Not everyone is aware that the ownership of property rights does not necessarily convey the ownership of all rights associated with a particular piece of property as covered in another blog post, which we go into more detail here. There are additional rights that can be included or excluded from the sale of a property. It is also possible to buy or lease just some of the rights associated with a property, without actually have to buy the land parcel itself. In some cases, these rights are more valuable than the land. People have made a fortune trading in certain rights associated with land.
It is important to know what is included in the sale of a property. These rights are researched by the title company for the purpose of insuring the free and clear title transfer with title insurance. The title company will discover any liens against these rights when doing a title search and such liens (also called encumbrances) will be specifically identified in the title report, which you should read very carefully.
Do not rely on any assurances from the owner, real estate agent, or broker. Use the title report as your guide instead. If the title company misses something when doing a title search, this is what title insurance is for, to cover any damages from not receiving clear title.
Please note that some rights do not have any document recorded against a specific piece of property and may be granted by the laws that affect a wide area. This means in addition to having the title company do a title search, you need to do more research to see if there are any laws that might affect your full use and enjoyment of any property and all its potential rights.
Here are the potential rights for a property to look for, conduct due diligence research to determine the actual status, and to understand when buying a property, especially raw land:
Most Texans know that there may be very valuable minerals, which includes oil, below a property. Property can be sold with or without the minerals rights included. If the sale of the land does not also include the mineral rights, another third-party has the right to come on the land to extract the minerals. If you don’t want an oil pump in your backyard sometime in the future after buying land, be sure to also buy the associated mineral rights.

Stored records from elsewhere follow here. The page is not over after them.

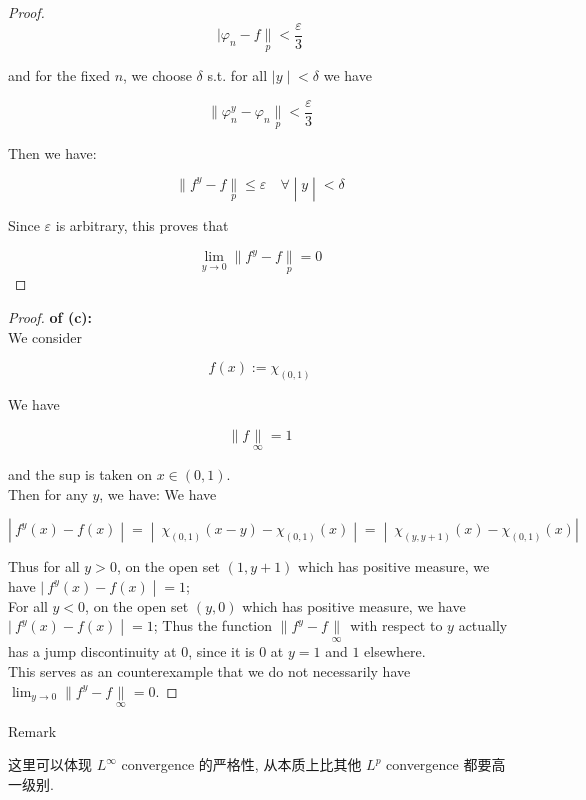 \begin{proof}
\[|\varphi_{n} - f\underset{p}{\parallel} < \frac{\varepsilon}{3}\]

and for the fixed \(n\), we choose \(\delta\) s.t. for all \(\left. |y \middle| < \delta \right.\) we have

\[\parallel \varphi_{n}^{y} - \varphi_{n}\underset{p}{\parallel} < \frac{\varepsilon}{3}\]

Then we have:

\[\left. \parallel f^{y} - f\underset{p}{\parallel} \leq \varepsilon\quad\forall \middle| y \middle| < \delta \right.\]

Since \(\varepsilon\) is arbitrary, this proves that

\[\lim\limits_{y\rightarrow 0} \parallel f^{y} - f\underset{p}{\parallel} = 0\]

\end{proof}

\begin{proof}

\textbf{of (c):}\\

We consider

\[f(x) := \chi_{(0,1)}\]

We have

\[\parallel f\underset{\infty}{\parallel} = 1\]

and the sup is taken on \(x \in (0,1)\).\\
Then for any \(y\), we have: We have

\[\left. |\ f^{y}(x) - f(x) \middle| = \middle| \ \chi_{(0,1)}(x - y) - \chi_{(0,1)}(x) \middle| = \middle| \ \chi_{(y,y + 1)}(x) - \chi_{(0,1)}(x)| \right.\]

Thus for all \(y > 0\), on the open set \((1,y + 1)\) which has positive measure, we have \(\left. |\ f^{y}(x) - f(x) \middle| = 1 \right.\);\\
For all \(y < 0\), on the open set \((y,0)\) which has positive measure, we have \(\left. |\ f^{y}(x) - f(x) \middle| = 1 \right.\); Thus the function \(\parallel f^{y} - f\underset{\infty}{\parallel}\) with respect to \(y\) actually has a jump discontinuity at \(0\), since it is \(0\) at \(y = 1\) and \(1\) elsewhere.\\
This serves as an counterexample that we do not necessarily have \(\lim_{y\rightarrow 0} \parallel f^{y} - f\underset{\infty}{\parallel} = 0\).

\end{proof}

\begin{qlremark}{Remark}

这里可以体现 \(L^{\infty}\) convergence 的严格性, 从本质上比其他 \(L^{p}\) convergence 都要高一级别.

\end{qlremark}

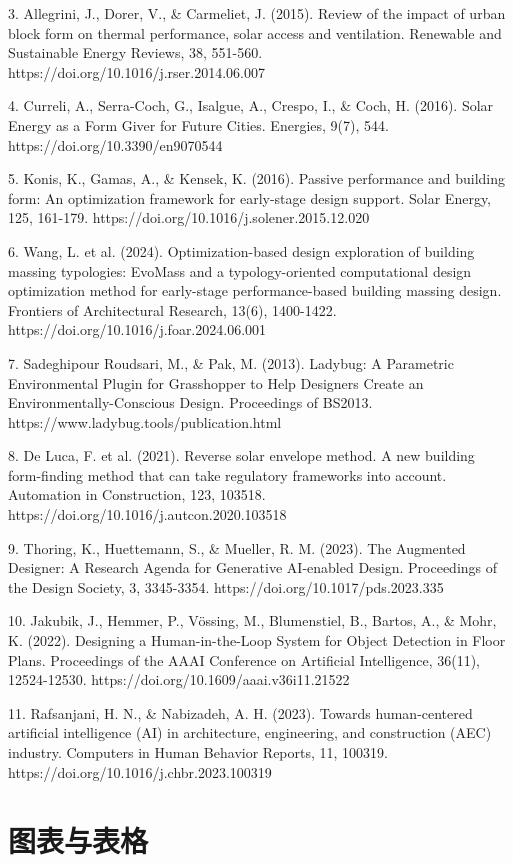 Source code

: \documentclass[UTF8,zihao=-4,a4paper]{ctexart}
\begin{document}
3. Allegrini, J., Dorer, V., \& Carmeliet, J. (2015). Review of the impact of urban block form on thermal performance, solar access and ventilation. Renewable and Sustainable Energy Reviews, 38, 551-560. https://doi.org/10.1016/j.rser.2014.06.007

4. Curreli, A., Serra-Coch, G., Isalgue, A., Crespo, I., \& Coch, H. (2016). Solar Energy as a Form Giver for Future Cities. Energies, 9(7), 544. https://doi.org/10.3390/en9070544

5. Konis, K., Gamas, A., \& Kensek, K. (2016). Passive performance and building form: An optimization framework for early-stage design support. Solar Energy, 125, 161-179. https://doi.org/10.1016/j.solener.2015.12.020

6. Wang, L. et al. (2024). Optimization-based design exploration of building massing typologies: EvoMass and a typology-oriented computational design optimization method for early-stage performance-based building massing design. Frontiers of Architectural Research, 13(6), 1400-1422. https://doi.org/10.1016/j.foar.2024.06.001

7. Sadeghipour Roudsari, M., \& Pak, M. (2013). Ladybug: A Parametric Environmental Plugin for Grasshopper to Help Designers Create an Environmentally-Conscious Design. Proceedings of BS2013. https://www.ladybug.tools/publication.html

8. De Luca, F. et al. (2021). Reverse solar envelope method. A new building form-finding method that can take regulatory frameworks into account. Automation in Construction, 123, 103518. https://doi.org/10.1016/j.autcon.2020.103518

9. Thoring, K., Huettemann, S., \& Mueller, R. M. (2023). The Augmented Designer: A Research Agenda for Generative AI-enabled Design. Proceedings of the Design Society, 3, 3345-3354. https://doi.org/10.1017/pds.2023.335

10. Jakubik, J., Hemmer, P., Vössing, M., Blumenstiel, B., Bartos, A., \& Mohr, K. (2022). Designing a Human-in-the-Loop System for Object Detection in Floor Plans. Proceedings of the AAAI Conference on Artificial Intelligence, 36(11), 12524-12530. https://doi.org/10.1609/aaai.v36i11.21522

11. Rafsanjani, H. N., \& Nabizadeh, A. H. (2023). Towards human-centered artificial intelligence (AI) in architecture, engineering, and construction (AEC) industry. Computers in Human Behavior Reports, 11, 100319. https://doi.org/10.1016/j.chbr.2023.100319


\section{图表与表格}
\end{document}
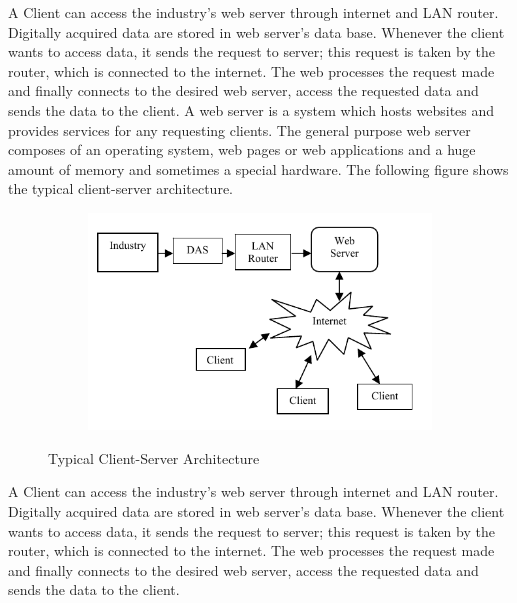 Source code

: \documentclass{FR16}
\begin{document}
A Client can
access the industry’s web server through internet and LAN router. Digitally acquired data are stored in web server’s
data base. Whenever the client wants to access data, it sends the request to server; this request is taken by the router,
which is connected to the internet. The web processes the request made and finally connects to the desired web
server, access the requested data and sends the data to the client.
A web server is a system which hosts websites and provides services for any requesting clients. The general purpose web server composes of an operating system, web pages or web applications and a huge amount of memory and sometimes a special hardware. The following figure shows the typical client-server architecture. 

  \begin{figure}[H]
 
    \begin{subfigure}{\textwidth}
    \includegraphics[scale=0.8]{Client_Server_arch.png} 
    \label{fig:DJp1}
    \end{subfigure}
 
 \caption{Typical Client-Server Architecture}
\label{fig6}
\end{figure}


A Client can access the industry’s web server through internet and LAN router. Digitally acquired data are stored in web server’s
data base. Whenever the client wants to access data, it sends the request to server; this request is taken by the router,
which is connected to the internet. The web processes the request made and finally connects to the desired web
server, access the requested data and sends the data to the client.
\end{document}

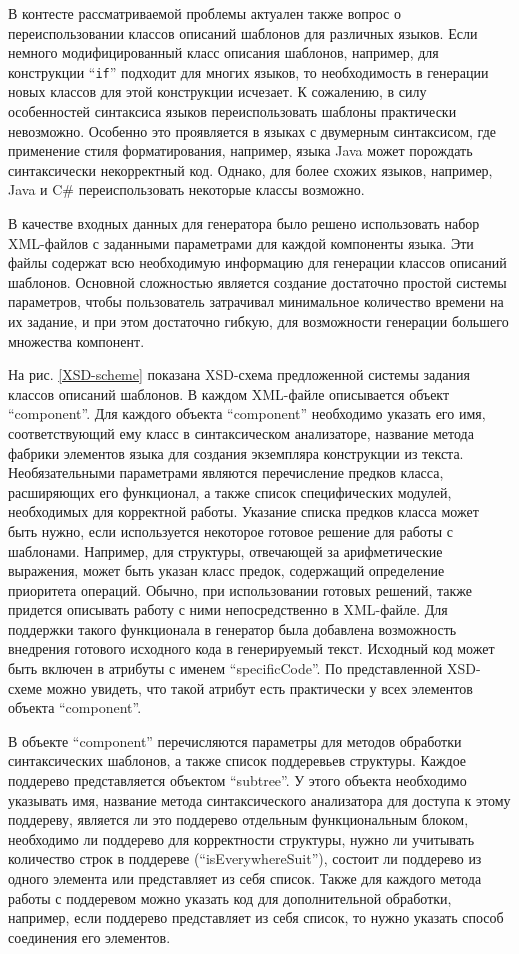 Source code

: \documentclass{matmex-diploma}
\begin{document}
В контесте рассматриваемой проблемы актуален также вопрос о переиспользовании классов описаний шаблонов для различных языков. Если немного модифицированный класс описания шаблонов, например, для конструкции “\lstinline{if}” подходит для многих языков, то необходимость в генерации новых классов для этой конструкции исчезает. К сожалению, в силу особенностей синтаксиса языков переиспользовать шаблоны практически невозможно. Особенно это проявляется в языках с двумерным синтаксисом, где применение стиля форматирования, например, языка Java может порождать синтаксически некорректный код. Однако, для более схожих языков, например, Java и C\# переиспользовать некоторые классы возможно.

В качестве входных данных для генератора было решено использовать набор XML-файлов с заданными параметрами для каждой компоненты языка. Эти файлы содержат всю необходимую информацию для генерации классов описаний шаблонов. Основной сложностью является создание достаточно простой системы параметров, чтобы пользователь затрачивал минимальное количество времени на их задание, и при этом достаточно гибкую, для возможности генерации большего множества компонент.

На рис. \ref{XSD-scheme} показана XSD-схема предложенной системы задания классов описаний шаблонов. В каждом XML-файле описывается объект “component”. Для каждого объекта “component” необходимо указать его имя, соответствующий ему класс в синтаксическом анализаторе, название метода фабрики элементов языка для создания экземпляра конструкции из текста. Необязательными параметрами являются перечисление предков класса, расширяющих его функционал, а также список специфических модулей, необходимых для корректной работы. Указание списка предков класса может быть нужно, если используется некоторое готовое решение для работы с шаблонами. Например, для структуры, отвечающей за арифметические выражения, может быть указан класс предок, содержащий определение приоритета операций. Обычно, при использовании готовых решений, также придется описывать работу с ними непосредственно в XML-файле. Для поддержки такого функционала в генератор была добавлена возможность внедрения готового исходного кода в генерируемый текст. Исходный код может быть включен в атрибуты с именем “specificCode”. По представленной XSD-схеме можно увидеть, что такой атрибут есть практически у всех элементов объекта “component”.

В объекте “component” перечисляются параметры для методов обработки синтаксических шаблонов, а также список поддеревьев структуры. Каждое поддерево представляется объектом “subtree”. У этого объекта необходимо указывать имя, название метода синтаксического анализатора для доступа к этому поддереву, является ли это поддерево отдельным функциональным блоком, необходимо ли поддерево для корректности структуры, нужно ли учитывать количество строк в поддереве (“isEverywhereSuit”), состоит ли поддерево из одного элемента или представляет из себя список. Также для каждого метода работы с поддеревом можно указать код для дополнительной обработки, например, если поддерево представляет из себя список, то нужно указать способ соединения его элементов.
\end{document}
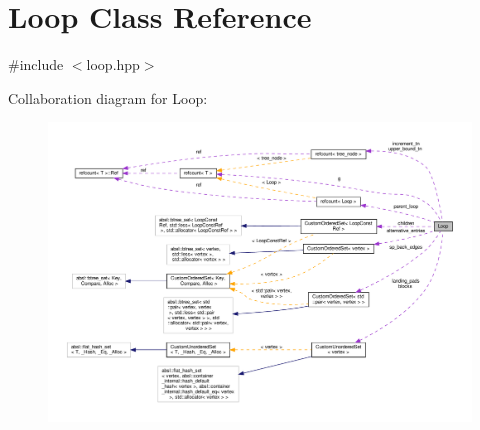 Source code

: \hypertarget{classLoop}{}\section{Loop Class Reference}
\label{classLoop}


{\ttfamily \#include $<$loop.\+hpp$>$}



Collaboration diagram for Loop\+:
\nopagebreak
\begin{figure}[H]
\begin{center}
\leavevmode
\includegraphics[width=350pt]{dd/d79/classLoop__coll__graph}
\end{center}
\end{figure}
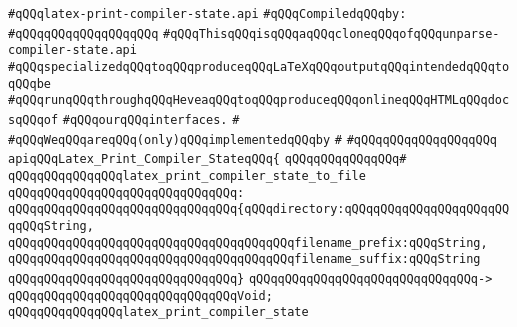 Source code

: \label{src/lib/compiler/front/typer-stuff/symbolmapstack/latex-print-compiler-state.api}
\verb|#qQQqlatex-print-compiler-state.api|\newline
\newline
\verb|#qQQqCompiledqQQqby:|\newline
\verb|#qQQqqQQqqQQqqQQqqQQq|\newline
\newline
\verb|#qQQqThisqQQqisqQQqaqQQqcloneqQQqofqQQqunparse-compiler-state.api|\newline
\verb|#qQQqspecializedqQQqtoqQQqproduceqQQqLaTeXqQQqoutputqQQqintendedqQQqtoqQQqbe|\newline
\verb|#qQQqrunqQQqthroughqQQqHeveaqQQqtoqQQqproduceqQQqonlineqQQqHTMLqQQqdocsqQQqof|\newline
\verb|#qQQqourqQQqinterfaces.|\newline
\verb|#|\newline
\verb|#qQQqWeqQQqareqQQq(only)qQQqimplementedqQQqby|\newline
\verb|#|\newline
\verb|#qQQqqQQqqQQqqQQqqQQq|\newline
\newline
\verb|apiqQQqLatex_Print_Compiler_StateqQQq{|\newline
\verb|qQQqqQQqqQQqqQQq#|\newline
\verb|qQQqqQQqqQQqqQQqlatex_print_compiler_state_to_file|\newline
\verb|qQQqqQQqqQQqqQQqqQQqqQQqqQQqqQQq:|\newline
\verb|qQQqqQQqqQQqqQQqqQQqqQQqqQQqqQQq{qQQqdirectory:qQQqqQQqqQQqqQQqqQQqqQQqqQQqString,|\newline
\verb|qQQqqQQqqQQqqQQqqQQqqQQqqQQqqQQqqQQqqQQqfilename_prefix:qQQqString,|\newline
\verb|qQQqqQQqqQQqqQQqqQQqqQQqqQQqqQQqqQQqqQQqfilename_suffix:qQQqString|\newline
\verb|qQQqqQQqqQQqqQQqqQQqqQQqqQQqqQQq}|\newline
\verb|qQQqqQQqqQQqqQQqqQQqqQQqqQQqqQQq->|\newline
\verb|qQQqqQQqqQQqqQQqqQQqqQQqqQQqqQQqVoid;|\newline
\newline
\verb|qQQqqQQqqQQqqQQqlatex_print_compiler_state|\newline
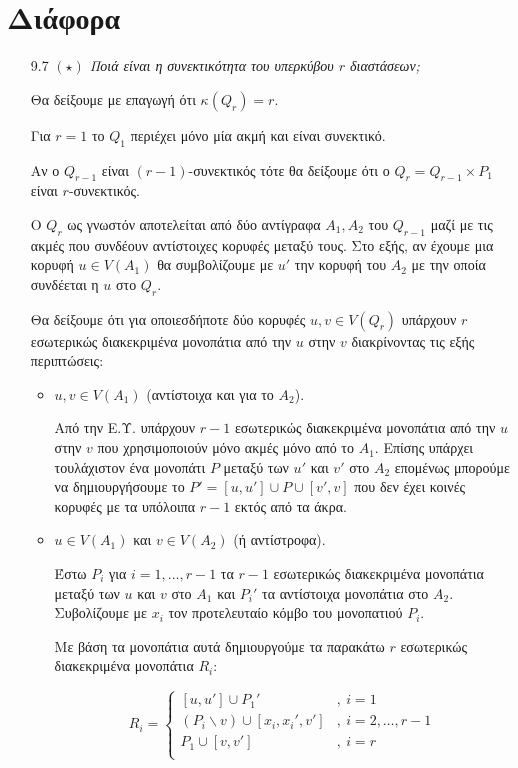 \documentclass[a4paper, oneside, 11pt]{article}
\theoremstyle{definition}
\begin{document}
\section{Διάφορα}

\begin{enumerate}
   \item[9.7] \emph{$(\star)$ Ποιά είναι η συνεκτικότητα του υπερκύβου
   $r$ διαστάσεων;}

   Θα δείξουμε με επαγωγή ότι $\kappa(Q_r) = r$.

   Για $r = 1$ το $Q_1$ περιέχει μόνο μία ακμή και είναι συνεκτικό.

   Αν ο $Q_{r-1}$ είναι $(r-1)$-συνεκτικός τότε θα δείξουμε ότι
   ο $Q_r = Q_{r-1} \times P_1$ είναι $r$-συνεκτικός.

   Ο $Q_r$ ως γνωστόν αποτελείται από δύο αντίγραφα $A_1, A_2$ του $Q_{r-1}$
   μαζί με τις ακμές που συνδέουν αντίστοιχες κορυφές μεταξύ τους.
   Στο εξής, αν έχουμε μια κορυφή $u \in V(A_1)$ θα συμβολίζουμε
   με $u'$ την κορυφή του $A_2$ με την οποία συνδέεται η $u$ στο
   $Q_r$.

   Θα δείξουμε ότι για οποιεσδήποτε δύο κορυφές $u, v \in V(Q_r)$
   υπάρχουν $r$ εσωτερικώς διακεκριμένα μονοπάτια από την $u$ στην
   $v$ διακρίνοντας τις εξής περιπτώσεις:

   \begin{itemize}
      \item $u, v \in V(A_1)$ (αντίστοιχα και για το $A_2$).

      Από την Ε.Υ. υπάρχουν $r-1$ εσωτερικώς διακεκριμένα μονοπάτια
      από την $u$ στην $v$ που χρησιμοποιούν μόνο ακμές μόνο από το
      $A_1$. Επίσης υπάρχει τουλάχιστον ένα μονοπάτι $P$ μεταξύ των
      $u'$ και $v'$ στο $A_2$ επομένως μπορούμε να δημιουργήσουμε
      το $P' = [u, u'] \cup P \cup [v', v]$ που δεν έχει κοινές κορυφές με
      τα υπόλοιπα $r-1$ εκτός από τα άκρα.

      \item $u \in V(A_1)$ και $v \in V(A_2)$ (ή αντίστροφα).

      Έστω $P_i$ για $i = 1, \ldots, r-1$ τα $r-1$ εσωτερικώς
      διακεκριμένα μονοπάτια μεταξύ των $u$ και $v$ στο $A_1$ και
      $P_i'$ τα αντίστοιχα μονοπάτια στο $A_2$. Συβολίζουμε με
      $x_i$ τον προτελευταίο κόμβο του μονοπατιού $P_i$.

      Με βάση τα μονοπάτια αυτά δημιουργούμε τα παρακάτω $r$
      εσωτερικώς διακεκριμένα μονοπάτια $R_i$:

      \begin{equation*}
         R_i = \left\{
            \begin{array}{cl}
               [u, u']\cup P_1' &, \ i = 1\\
               (P_i \backslash v) \cup [x_i, x_i', v'] &, \ i = 2, \ldots, r-1\\
               P_1 \cup [v, v'] &,\ i = r\\
            \end{array}
            \right.
      \end{equation*}


\end{itemize}
\end{enumerate}
\end{document}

Water in many of the drier parts of the United States is a scarce commodity. In the desert, having access to water by drilling a well is a critical need. If the property happens to be adjacent to a water source, such as a river, it is important to investigate the rights to withdraw water from the source that passes across or next to the property. It is possible to buy a property that includes the water rights and still not be able to draw water or have water use restrictions from sources passing by the property due to state and federal laws.
Mineral rights are the rights to what is below the surface of the land. Air rights are the rights to what is above the surface of the land. Air rights become important in congested city areas, where skyscrapers and other tall buildings compete for sunlight and for views of the cityscape from the windows. If for example, you buy a vacant lot in downtown Houston, you may not be able to build on it or be restricted in the height of the building you can build, if you do not have the air rights to build a structure of a certain height.
An example of a place where air rights become very important is when there is a need for sunlight to be able to reach an outdoor swimming pool at ground level. The shadows of nearby buildings may block this sunlight due to the air rights that they have.
An easement is the right to pass across another piece of land for a particular purpose, such as having an entry road or access for utilities. A parcel that is “land-locked,” which means there is no way to get to it because it is surrounded by land owned by others, without an easement to pass over the others’ land, is virtually worthless.
Another thing to check for, are any use restrictions that can be part of the deed conveyed upon sale or due to the county, city, state, or federal laws that prohibit certain uses of a property. Common use restrictions include the need for drilling a well before building a home, having an on-site septic system, limitations on raising animals, and a prohibition against placing mobile homes on a property.
The best thing to do, if you are not familiar with a specific area and considering buying land there, is to consult with a highly-qualified real estate attorney who has significant years of experience in the area to learn about any potential restrictions you may encounter when buying the land.